Relativamente ao Kurt Cobain, este emergiu juntamente com os Nirvana num periodo bastante semelhante ao que vivemos actualmente e devido a um estimulo existente no meio underground iniciado quase 10 anos antes com bandas que abordavam o Indie/Rock Alternativo/Post Punk com uma atitude ainda mais "I don't care" que contrariava o espírito da pop que se vivia na altura, bandas das quais destaco os Pixies, por exemplo. Falar de Nirvana é falar de Grunge e do "anti 80's pop" mas é também falar de um movimento underground dos anos 80 nos quais incluo bandas como os Pixies, Joy Division (early 80's), Cocteau Twins (banda com a qual me orgulho de relacionar pessoalmente), 4AD a editora independente mais reputada da história da música, etc...
Podia também falar um pouco dos ciclos revivalistas que se manifestam através de regras nas quais incluo a alusão a correntes artísticas que emergiram 20 anos antes, ciclos estes que se encontram a encortar ao ponto de de hoje em diante se começar a falar de periodos bi-anuais em vez de décadas.

Afirmar que um determinado movimento artístico influenciou a sociedade ao nível do seu futuro é algo que só se pode dizer 20 anos depois, embora a tendencia seja, como já referi, o encurtamento desse periodo.

João Cardiga disse...

"Afirmar que um determinado movimento artístico influenciou a sociedade ao nível do seu futuro é algo que só se pode dizer 20 anos depois, embora a tendencia seja, como já referi, o encurtamento desse periodo."

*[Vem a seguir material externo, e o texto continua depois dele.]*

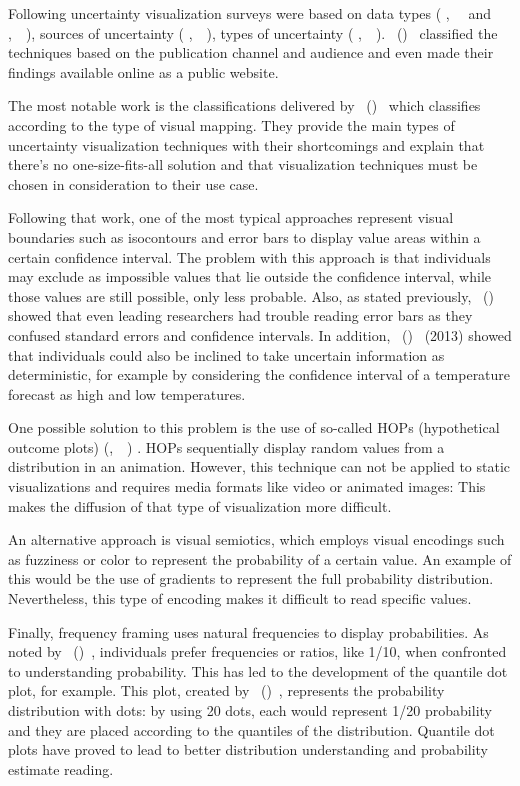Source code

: \documentclass[a4paper,3p,sort&compress]{elsarticle}
\DeclareRobustCommand{\citeext}[1]{\citeauthor{#1},~\citeyear{#1}~\cite{#1}}
\DeclareRobustCommand{\citeextp}[1]{\citeauthor{#1}~(\citeyear{#1})~\cite{#1}}
\begin{document}
Following uncertainty visualization surveys were based on data types (
  \citeext{potter_quantification_2012} and 
  \citeext{brodlie_review_2012}), sources of uncertainty (
  \citeext{bonneau_overview_2014}), types of uncertainty (
\citeext{ristovski_uncertainty_2014}). \citeextp{jena_uncertainty_2020}
classified the techniques based on the publication channel and audience and even
made their findings available online as a public website.

The most notable work is the classifications delivered by 
\citeextp{padilla_uncertainty_2021} which classifies according to the type of visual
mapping. They provide the main types of uncertainty visualization techniques
with their shortcomings and explain that there's no one-size-fits-all solution
and that visualization techniques must be chosen in consideration to their use
case.

Following that work, one of the most typical approaches represent visual
boundaries such as isocontours and error bars to display value areas within a
certain confidence interval. The problem with this approach is that individuals
may exclude as impossible values that lie outside the confidence interval, while
those values are still possible, only less probable. Also, as stated previously,
\citeextp{belia_researchers_2005} showed that even leading researchers
had trouble reading error bars as they confused standard errors and confidence
intervals. In addition, \citeextp{joslyn_decisions_2013} (2013) showed
that individuals could also be inclined to take uncertain information as
deterministic, for example by considering the confidence interval of a
temperature forecast as high and low temperatures.

One possible solution to this problem is the use of so-called HOPs (hypothetical
outcome plots) (\citeext{hullman_hypothetical_2015}) . 
HOPs sequentially display random
values from a distribution in an animation. However, this technique can not be
applied to static visualizations and requires media formats like video or
animated images: This makes the diffusion of that type of visualization more
difficult.

An alternative approach is visual semiotics, which employs visual encodings such
as fuzziness or color to represent the probability of a certain value. An
example of this would be the use of gradients to represent the full probability
distribution. Nevertheless, this type of encoding makes it difficult to read
specific values.

Finally, frequency framing uses natural frequencies to display probabilities. As
noted by \citeextp{gigerenzer_psychology_1996}, individuals prefer frequencies
or ratios, like 1/10, when confronted to understanding probability. This has led
to the development of the quantile dot plot, for example. This plot, created by
 \citeextp{2016-when-ish-is-my-bus}, represents the probability
distribution with dots: by using 20 dots, each would represent 1/20 probability
and they are placed according to the quantiles of the distribution. Quantile dot
plots have proved to lead to better distribution understanding and probability
estimate reading.
\end{document}
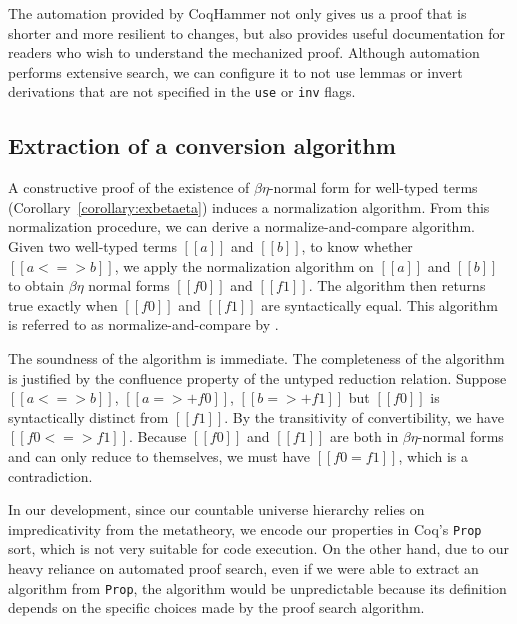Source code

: \documentclass[\ifpublic nolinenum\else\fi,online,OA]{jfp}
\theoremstyle{definition}
\begin{document}
The automation provided by CoqHammer not only gives us a proof that is shorter
and more resilient to changes, but also provides useful documentation for
readers who wish to understand the mechanized proof. Although automation
performs extensive search, we can configure it to not use lemmas or invert derivations that
are not specified in the \texttt{use} or \texttt{inv} flags.

\ifextended
\subsection{Extraction of a conversion algorithm}
\label{sec:conversionalgo}
A constructive proof of the existence of $\beta\eta$-normal form
for well-typed terms (Corollary~\ref{corollary:exbetaeta}) induces a
normalization algorithm. From this normalization procedure, we can
derive a normalize-and-compare algorithm. Given two well-typed terms
$[[a]]$ and $[[b]]$, to know whether $[[a <=> b]]$, we apply the
normalization algorithm on $[[a]]$ and $[[b]]$ to obtain $\beta\eta$
normal forms $[[f0]]$ and $[[f1]]$. The algorithm then returns true
exactly when $[[f0]]$ and $[[f1]]$ are syntactically equal. This
algorithm is referred to as normalize-and-compare by
\citet{pierce2004advanced}.

The soundness of the algorithm is immediate. The completeness of the
algorithm is justified by the confluence property of the untyped
reduction relation. Suppose $[[a <=> b]]$, $[[a =>+ f0]]$, $[[b =>+
f1]]$ but $[[f0]]$ is syntactically distinct from $[[f1]]$. By the transitivity of convertibility, we have $[[f0 <=> f1]]$.
Because $[[f0]]$ and $[[f1]]$ are both in
$\beta\eta$-normal forms and can only reduce to themselves, we must
have $[[f0 = f1]]$, which is a contradiction.

In our development, since our countable universe hierarchy
relies on impredicativity from the metatheory, we encode our
properties in Coq's \texttt{Prop} sort, which is not very suitable for
code execution. On the other hand, due to our heavy reliance on
automated proof search, even if we were able to extract an algorithm from \texttt{Prop},
the algorithm would be unpredictable because its definition depends on
the specific choices made by the proof search algorithm.
\end{document}
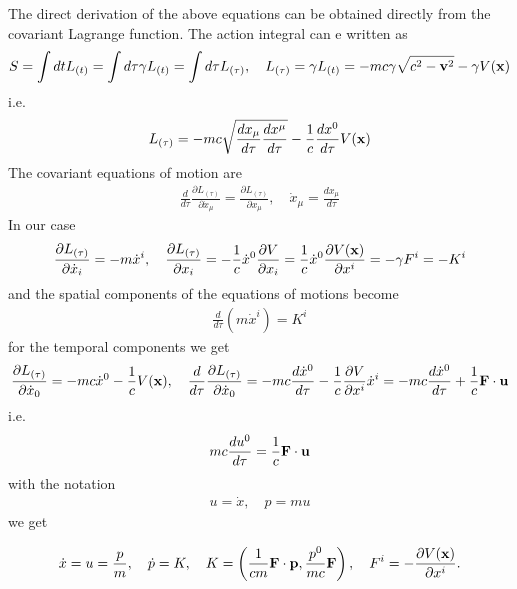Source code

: The direct derivation of the above equations can be obtained directly from the covariant Lagrange function. The action integral can e written as
\begin{align}
  S = \int dt L_{(t)}=\int d\tau\gamma L_{(t)}=\int d\tau L_{(\tau)},\quad L_{(\tau)} = \gamma L_{(t)} = -mc\gamma\sqrt{c^2 - {\bf v}^2}-\gamma V({\bf x})
\end{align}
i.e.
\begin{align}
  L_{(\tau)}= -mc\sqrt{\frac{dx_{\mu}}{d\tau}\frac{dx^{\mu}}{d\tau}} - \frac 1c \frac{dx^0}{d\tau} V({\bf x})
\end{align}
The covariant equations of motion are
\begin{align}
  \frac{d}{d\tau}\frac{\partial L_{(\tau)}}{\partial \dot x_\mu}=\frac{\partial L_{(\tau)}}{\partial x_{\mu}},\quad \dot x_{\mu}=\frac{dx_{\mu}}{d\tau}
\end{align}
In our case
\begin{align}
  \frac{\partial L_{(\tau)}}{\partial \dot x_i}=-m\dot x^i,\quad \frac{\partial L_{(\tau)}}{\partial x_i}=-\frac1c \dot x^0\frac{\partial V}{\partial x_i}=\frac1c \dot x^0\frac{\partial V({\bf x})}{\partial x^i}=-\gamma F^i = -K^i
\end{align}
and the spatial components of the equations of motions become
\begin{align}
  \frac{d}{d\tau}(m\dot x^i) =K ^i
\end{align}
for the temporal components we get
\begin{align}
  \frac{\partial L_{(\tau)}}{\partial \dot x_0}=-mc\dot x^0-\frac1c V({\bf x}), \quad \frac{d}{d\tau}\frac{\partial L_{(\tau)}}{\partial \dot x_0}=-mc\frac{d\dot x^0}{d\tau}-\frac1c\frac{\partial V}{\partial x^i}\dot x^i=-mc\frac{d\dot x^0}{d\tau}+\frac1c{\bf F}\cdot{\bf u}
\end{align}
i.e.
\begin{align}
  mc\frac{du^0}{d\tau} = \frac1c{\bf F}\cdot{\bf u}
\end{align}
with the notation
\begin{align}
  u=\dot x,\quad p  = mu
\end{align}
we get
\begin{importantbox}
  \begin{align}
    \dot x = u = \frac{p}{m},\quad \dot p = K,\quad
    K = \left(\frac1{cm}{\bf F}\cdot {\bf p},\frac{p^0}{mc}{\bf F}\right),\quad
    F^i = -\frac{\partial V({\bf x})}{\partial x^i}.
  \end{align}
\end{importantbox}

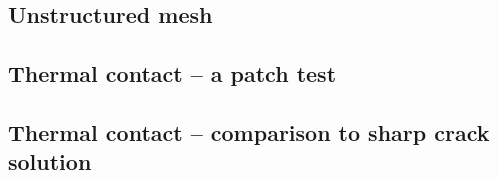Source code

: \subsection{Unstructured mesh}

\begin{frame}
\end{frame}

\subsection{Thermal contact -- a patch test}

\begin{frame}
\end{frame}

\subsection{Thermal contact -- comparison to sharp crack solution}

\begin{frame}
\end{frame}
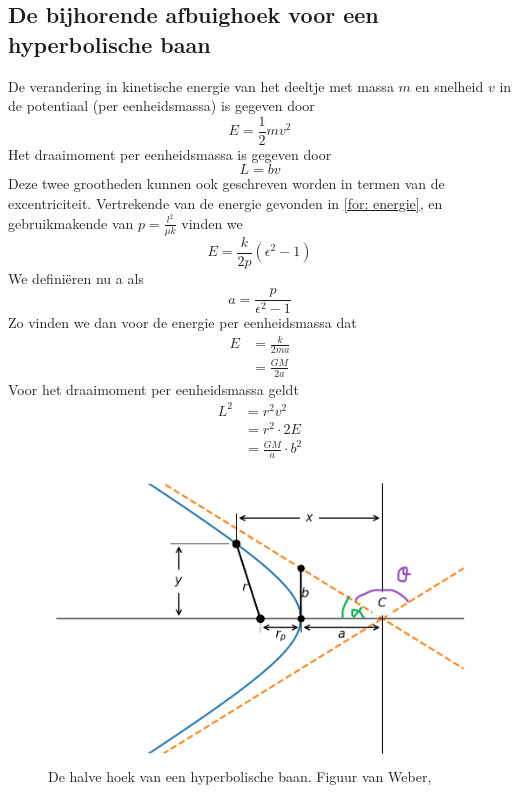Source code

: \subsection{De bijhorende afbuighoek voor een hyperbolische baan}
De verandering in kinetische energie van het deeltje met massa $m$ en snelheid $v$ in de potentiaal (per eenheidsmassa) is gegeven door 
\begin{equation}
    E=\frac{1}{2}mv^{2}
    \label{for:energie}
\end{equation}
Het draaimoment per eenheidsmassa is gegeven door
\begin{equation}
    L=bv
    \label{for:draaimoment}
\end{equation}
Deze twee grootheden kunnen ook geschreven worden in termen van de excentriciteit. Vertrekende van de energie gevonden in \cref{for: energie}, en gebruikmakende van $p=\frac{l^{2}}{\mu k}$ vinden we
$$E=\frac{k}{2p}(\epsilon^{2}-1)$$
We definiëren nu a als
$$a=\frac{p}{\epsilon^{2}-1}$$
Zo vinden we dan voor de energie per eenheidsmassa dat
\begin{align}
    E &= \frac{k}{2ma}\nonumber \\
    &= \frac{GM}{2a}
    \label{for:E}
\end{align}
Voor het draaimoment per eenheidsmassa geldt
\begin{align}
    L^{2} &= r^{2}v^{2}\nonumber \\
    &= r^{2}\cdot 2E \nonumber \\
    &= \frac{GM}{a}\cdot b^{2}
    \label{for:L2}
\end{align}
\begin{figure}
    \centering
    \includegraphics[width=0.95\linewidth]{Figures/hoek_hyperbool.png}
    \caption{De halve hoek van een hyperbolische baan. Figuur van Weber, \cite{weber-no-date}}
    \label{fig: halve hoek}
\end{figure}
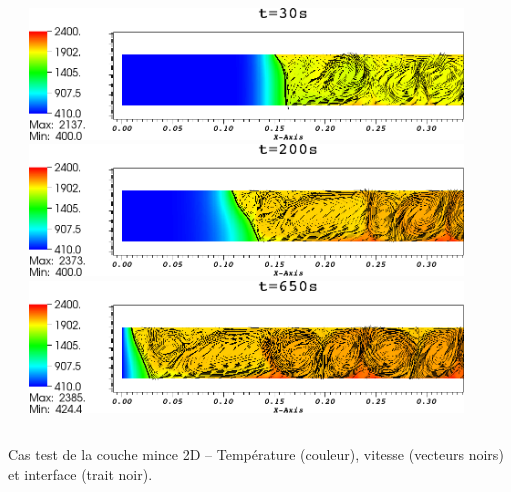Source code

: \documentclass{beamer}
\begin{document}
\begin{frame}
\begin{columns}[c]
\begin{column}{0.5 \textwidth}
\begin{center}
\end{center}
\end{column}
    \begin{column}{0.5 \textwidth}
\includegraphics[width=0.9\textwidth]{Figures/CoucheMince0300000.png}\\
\includegraphics[width=0.9\textwidth]{Figures/CoucheMince2000000.png}\\
\includegraphics[width=0.9\textwidth]{Figures/CoucheMince6500000.png}

   \end{column}
   \end{columns}
\center Cas test de la couche mince 2D -- Température (couleur), vitesse (vecteurs noirs) et interface (trait noir).

\end{frame}
\end{document}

Interessante, sempre imaginei que esse ciclo ficasse entre os 10 e 15 anos (mais ou menos o tempo de as pessoas que cresceram a ouvir/ver esses movimentos terem idade de elas próprias serem a voz de determinada geração).

Julgo que o que acontece na actualidade, e para mim é quase um paradoxo, é que existe muita oferta, o que acabou por dispersar mais a procura.

Utilizando uma imagem um pouco exagerada, é como voltassemos todos à "aldeia", acabando por estarmos efectivamente algo mais limitado.

Honestamente para já não vejo que haja hipotese de um "Kurt Cobain" saia do underground dado o risco que o mesmo acarrateria para um label "mainstream".

Não sendo um grande entendido na matéria, parece-me que ao mesmo tempo que existe mais bandas alternativas, as mesma têm mais dificuldade para chegar ao grande publico, quer por execesso de oferta quer pelo que referiste de um acelaramento dos periodos (dito de outra forma queimam-se mais rápido).

Não quero dizer com isto que é bom ou mau, apenas é diferente...

P.S. Eu pessoalmente, e fazendo parte dessa geração, gosto muito da onda anti-sistema, quer seja na musica, quer seja noutras areas distintas.

Hugo Ferreira Garcia disse...

uma das grandes questões do estudo da mudança é se foi o surgimento do ícon que mudou a sociedade, ou se foi a mudança da sociedade que fez sobressair o ícon.

A resposta mais sensata será talvez que foi uma conjugação dos dois.

Isto aplica-se tanto a símbolos culturais como a líderes políticos.